I was very pleasantly surprised. Though not nearly as witty and inventive as Monsters, Inc., this new film – a prequel to the previous one – is still quite good. We meet Mike Wazowski (Crystal) and Sully (Goodman) as they matriculate at Monsters University, each with a dream to be the next great scarer of human children, and see how their initial introduction the one to the other leads to hate at first sight. Huh? Weren’t they best friends in Monsters, Inc.? Yes, they were. And part of the joy of Monsters University is seeing how they get from the A of competitive rivalry to the B of everlasting brotherhood. Ah, yes, brotherhood. It might have been nice to have a strong female character in the new mix (something that could be said about a lot of films, although we do have The Heat opening next week, right?), but at least we get Helen Mirren in the role of the strict Dean of the school. I don’t know about you, but I’d pay a lot to be browbeaten by that silky voice . . .

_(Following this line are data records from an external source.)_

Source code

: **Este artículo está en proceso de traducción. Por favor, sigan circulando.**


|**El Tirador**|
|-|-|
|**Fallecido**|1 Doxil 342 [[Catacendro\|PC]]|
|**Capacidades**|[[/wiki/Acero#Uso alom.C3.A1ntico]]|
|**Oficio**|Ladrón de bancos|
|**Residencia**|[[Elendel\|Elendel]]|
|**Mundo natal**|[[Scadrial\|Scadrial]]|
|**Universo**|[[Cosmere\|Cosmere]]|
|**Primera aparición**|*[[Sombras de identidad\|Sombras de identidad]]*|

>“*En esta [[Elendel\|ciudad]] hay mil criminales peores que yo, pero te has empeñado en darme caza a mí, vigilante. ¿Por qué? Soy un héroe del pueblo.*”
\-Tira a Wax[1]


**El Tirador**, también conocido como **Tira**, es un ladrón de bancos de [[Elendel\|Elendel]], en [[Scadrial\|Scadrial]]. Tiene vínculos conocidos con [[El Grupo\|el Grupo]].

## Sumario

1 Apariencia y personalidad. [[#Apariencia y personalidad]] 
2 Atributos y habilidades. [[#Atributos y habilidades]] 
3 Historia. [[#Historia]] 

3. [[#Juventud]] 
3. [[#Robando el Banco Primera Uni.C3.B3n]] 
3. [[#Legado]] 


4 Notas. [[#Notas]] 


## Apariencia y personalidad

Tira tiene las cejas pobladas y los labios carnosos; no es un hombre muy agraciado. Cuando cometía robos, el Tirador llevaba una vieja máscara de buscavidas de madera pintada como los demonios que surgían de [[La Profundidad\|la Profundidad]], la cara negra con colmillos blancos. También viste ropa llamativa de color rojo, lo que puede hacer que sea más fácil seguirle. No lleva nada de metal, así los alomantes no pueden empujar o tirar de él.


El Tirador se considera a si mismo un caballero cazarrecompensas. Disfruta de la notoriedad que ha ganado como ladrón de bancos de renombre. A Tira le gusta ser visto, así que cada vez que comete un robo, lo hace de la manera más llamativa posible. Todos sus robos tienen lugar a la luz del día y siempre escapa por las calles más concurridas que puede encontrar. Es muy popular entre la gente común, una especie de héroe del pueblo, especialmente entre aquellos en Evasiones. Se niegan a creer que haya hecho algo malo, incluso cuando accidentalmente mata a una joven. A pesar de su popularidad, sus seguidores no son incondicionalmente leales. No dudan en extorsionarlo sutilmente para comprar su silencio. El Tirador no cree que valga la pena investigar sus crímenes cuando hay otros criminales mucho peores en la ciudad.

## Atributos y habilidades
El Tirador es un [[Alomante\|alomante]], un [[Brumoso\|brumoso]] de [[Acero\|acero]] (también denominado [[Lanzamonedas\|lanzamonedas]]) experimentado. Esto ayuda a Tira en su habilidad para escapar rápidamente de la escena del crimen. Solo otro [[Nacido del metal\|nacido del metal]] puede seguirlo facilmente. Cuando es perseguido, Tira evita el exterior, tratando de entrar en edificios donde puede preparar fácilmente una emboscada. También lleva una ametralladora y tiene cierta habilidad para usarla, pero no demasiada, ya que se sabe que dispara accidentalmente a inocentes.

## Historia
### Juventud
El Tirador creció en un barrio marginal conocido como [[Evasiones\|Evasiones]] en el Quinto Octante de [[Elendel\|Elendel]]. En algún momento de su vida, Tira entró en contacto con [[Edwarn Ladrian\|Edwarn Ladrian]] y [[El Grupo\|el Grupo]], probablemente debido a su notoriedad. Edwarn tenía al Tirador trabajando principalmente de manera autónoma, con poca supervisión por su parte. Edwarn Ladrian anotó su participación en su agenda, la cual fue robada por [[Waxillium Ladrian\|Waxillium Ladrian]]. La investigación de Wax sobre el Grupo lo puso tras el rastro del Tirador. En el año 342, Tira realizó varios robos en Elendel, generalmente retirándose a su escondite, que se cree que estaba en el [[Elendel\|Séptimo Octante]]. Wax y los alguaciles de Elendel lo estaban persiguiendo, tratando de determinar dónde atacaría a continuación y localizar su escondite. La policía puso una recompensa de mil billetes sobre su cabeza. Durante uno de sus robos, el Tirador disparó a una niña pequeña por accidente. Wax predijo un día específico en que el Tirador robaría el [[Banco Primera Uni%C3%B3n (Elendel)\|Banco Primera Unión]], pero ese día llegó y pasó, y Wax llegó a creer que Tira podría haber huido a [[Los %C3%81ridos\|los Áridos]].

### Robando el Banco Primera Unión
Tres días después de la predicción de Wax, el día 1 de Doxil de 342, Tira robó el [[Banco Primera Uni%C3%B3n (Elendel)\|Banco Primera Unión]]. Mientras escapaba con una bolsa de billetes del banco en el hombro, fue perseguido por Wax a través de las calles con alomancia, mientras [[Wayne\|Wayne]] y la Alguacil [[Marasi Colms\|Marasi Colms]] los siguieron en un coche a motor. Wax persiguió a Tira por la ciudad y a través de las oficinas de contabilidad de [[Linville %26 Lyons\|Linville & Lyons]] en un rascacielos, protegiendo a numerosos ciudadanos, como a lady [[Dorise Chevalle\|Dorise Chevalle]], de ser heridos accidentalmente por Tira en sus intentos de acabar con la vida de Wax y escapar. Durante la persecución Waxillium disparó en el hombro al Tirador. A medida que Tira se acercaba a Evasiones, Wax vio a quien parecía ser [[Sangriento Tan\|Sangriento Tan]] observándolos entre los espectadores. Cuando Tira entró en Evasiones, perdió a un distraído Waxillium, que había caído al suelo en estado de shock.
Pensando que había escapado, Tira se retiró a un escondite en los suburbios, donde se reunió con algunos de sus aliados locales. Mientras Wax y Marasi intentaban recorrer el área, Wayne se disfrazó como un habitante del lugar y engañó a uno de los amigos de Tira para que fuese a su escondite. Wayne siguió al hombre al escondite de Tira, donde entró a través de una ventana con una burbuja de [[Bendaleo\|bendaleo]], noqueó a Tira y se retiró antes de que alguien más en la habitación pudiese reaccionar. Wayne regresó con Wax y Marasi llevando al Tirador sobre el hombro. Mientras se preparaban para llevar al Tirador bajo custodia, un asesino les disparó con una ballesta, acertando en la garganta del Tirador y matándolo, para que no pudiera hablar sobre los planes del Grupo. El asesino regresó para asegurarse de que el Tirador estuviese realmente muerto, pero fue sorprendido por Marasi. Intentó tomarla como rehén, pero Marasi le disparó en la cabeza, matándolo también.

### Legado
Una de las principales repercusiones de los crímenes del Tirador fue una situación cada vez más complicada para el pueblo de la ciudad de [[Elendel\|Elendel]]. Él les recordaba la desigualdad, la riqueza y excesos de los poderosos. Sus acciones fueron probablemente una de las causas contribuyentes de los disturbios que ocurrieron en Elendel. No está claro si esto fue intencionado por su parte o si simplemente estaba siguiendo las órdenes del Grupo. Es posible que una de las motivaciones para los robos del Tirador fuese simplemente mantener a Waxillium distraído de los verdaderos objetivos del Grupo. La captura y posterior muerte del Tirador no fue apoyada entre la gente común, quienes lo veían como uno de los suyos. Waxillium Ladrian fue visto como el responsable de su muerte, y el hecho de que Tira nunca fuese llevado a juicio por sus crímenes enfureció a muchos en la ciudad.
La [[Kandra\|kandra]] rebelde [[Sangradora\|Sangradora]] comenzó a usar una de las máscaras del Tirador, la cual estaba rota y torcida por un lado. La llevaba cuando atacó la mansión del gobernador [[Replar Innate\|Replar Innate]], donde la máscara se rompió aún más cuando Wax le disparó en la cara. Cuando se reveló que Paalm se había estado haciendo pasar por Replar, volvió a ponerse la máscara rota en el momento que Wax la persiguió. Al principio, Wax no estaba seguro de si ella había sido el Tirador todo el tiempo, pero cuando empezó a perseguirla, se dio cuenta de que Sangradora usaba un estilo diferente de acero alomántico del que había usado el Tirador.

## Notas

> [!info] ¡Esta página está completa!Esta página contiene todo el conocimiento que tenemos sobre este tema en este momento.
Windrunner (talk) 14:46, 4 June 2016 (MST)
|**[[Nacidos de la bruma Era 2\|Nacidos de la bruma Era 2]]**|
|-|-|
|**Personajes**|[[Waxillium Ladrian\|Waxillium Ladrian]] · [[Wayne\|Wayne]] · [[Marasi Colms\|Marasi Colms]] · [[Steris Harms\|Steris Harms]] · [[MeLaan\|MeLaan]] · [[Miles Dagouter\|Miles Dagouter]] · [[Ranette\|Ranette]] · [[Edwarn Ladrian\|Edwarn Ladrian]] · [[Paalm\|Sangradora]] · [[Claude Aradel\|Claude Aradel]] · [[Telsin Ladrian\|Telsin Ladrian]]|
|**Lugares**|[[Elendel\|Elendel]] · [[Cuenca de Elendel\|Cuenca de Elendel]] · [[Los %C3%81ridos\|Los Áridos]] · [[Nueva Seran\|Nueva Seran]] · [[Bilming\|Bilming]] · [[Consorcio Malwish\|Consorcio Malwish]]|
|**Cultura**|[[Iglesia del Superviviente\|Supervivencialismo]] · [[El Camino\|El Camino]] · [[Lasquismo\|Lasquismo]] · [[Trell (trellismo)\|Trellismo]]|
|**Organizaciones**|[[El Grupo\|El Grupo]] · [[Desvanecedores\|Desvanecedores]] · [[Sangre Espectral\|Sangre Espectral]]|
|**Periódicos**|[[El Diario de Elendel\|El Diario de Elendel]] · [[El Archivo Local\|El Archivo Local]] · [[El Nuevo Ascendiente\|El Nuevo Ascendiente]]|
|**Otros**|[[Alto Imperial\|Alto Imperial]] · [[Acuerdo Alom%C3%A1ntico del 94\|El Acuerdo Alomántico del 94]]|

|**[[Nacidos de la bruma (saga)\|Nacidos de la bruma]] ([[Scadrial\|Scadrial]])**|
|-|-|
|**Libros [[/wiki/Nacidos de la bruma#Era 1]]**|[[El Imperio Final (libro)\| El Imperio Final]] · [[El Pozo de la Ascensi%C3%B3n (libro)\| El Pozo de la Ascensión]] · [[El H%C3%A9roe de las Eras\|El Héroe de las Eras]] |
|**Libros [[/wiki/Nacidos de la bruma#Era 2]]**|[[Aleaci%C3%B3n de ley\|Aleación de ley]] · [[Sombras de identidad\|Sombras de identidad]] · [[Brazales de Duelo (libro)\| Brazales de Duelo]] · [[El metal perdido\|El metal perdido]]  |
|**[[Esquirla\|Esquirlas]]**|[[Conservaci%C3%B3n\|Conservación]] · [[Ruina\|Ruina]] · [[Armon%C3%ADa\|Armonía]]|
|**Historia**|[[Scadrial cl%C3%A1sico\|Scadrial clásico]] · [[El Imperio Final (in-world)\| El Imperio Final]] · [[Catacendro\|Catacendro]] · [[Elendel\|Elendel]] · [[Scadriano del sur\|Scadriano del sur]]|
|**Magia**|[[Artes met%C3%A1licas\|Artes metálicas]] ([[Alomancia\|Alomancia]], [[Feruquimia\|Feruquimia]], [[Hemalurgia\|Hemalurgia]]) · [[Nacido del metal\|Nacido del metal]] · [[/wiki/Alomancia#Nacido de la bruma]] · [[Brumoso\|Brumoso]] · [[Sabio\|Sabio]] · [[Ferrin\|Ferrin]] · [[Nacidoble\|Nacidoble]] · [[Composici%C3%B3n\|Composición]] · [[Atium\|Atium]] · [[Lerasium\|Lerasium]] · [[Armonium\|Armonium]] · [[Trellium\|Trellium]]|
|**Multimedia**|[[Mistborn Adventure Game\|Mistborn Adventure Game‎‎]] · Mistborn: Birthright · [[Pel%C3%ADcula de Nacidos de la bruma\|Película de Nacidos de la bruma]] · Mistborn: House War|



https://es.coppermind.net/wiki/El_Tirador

Another joy of the film is watching how Randy (Steve Buscemi), the bad guy from the first film, goes from being Mike’s best friend and roommate to his (and Sully’s) eventual enemy. We also get a delightful cast of new characters in the fraternity – Oozma Kappa – that Mike and Sully pledge. The scenes between the frat brothers (and one mother) are among the funniest in the movie.

Not all of the jokes work, and some of the reconciliation moments feel a little saccharine, but otherwise this is a very successful bit of storytelling that should work even for those who haven’t seen the first film.

So get your laugh on. It’s worth it.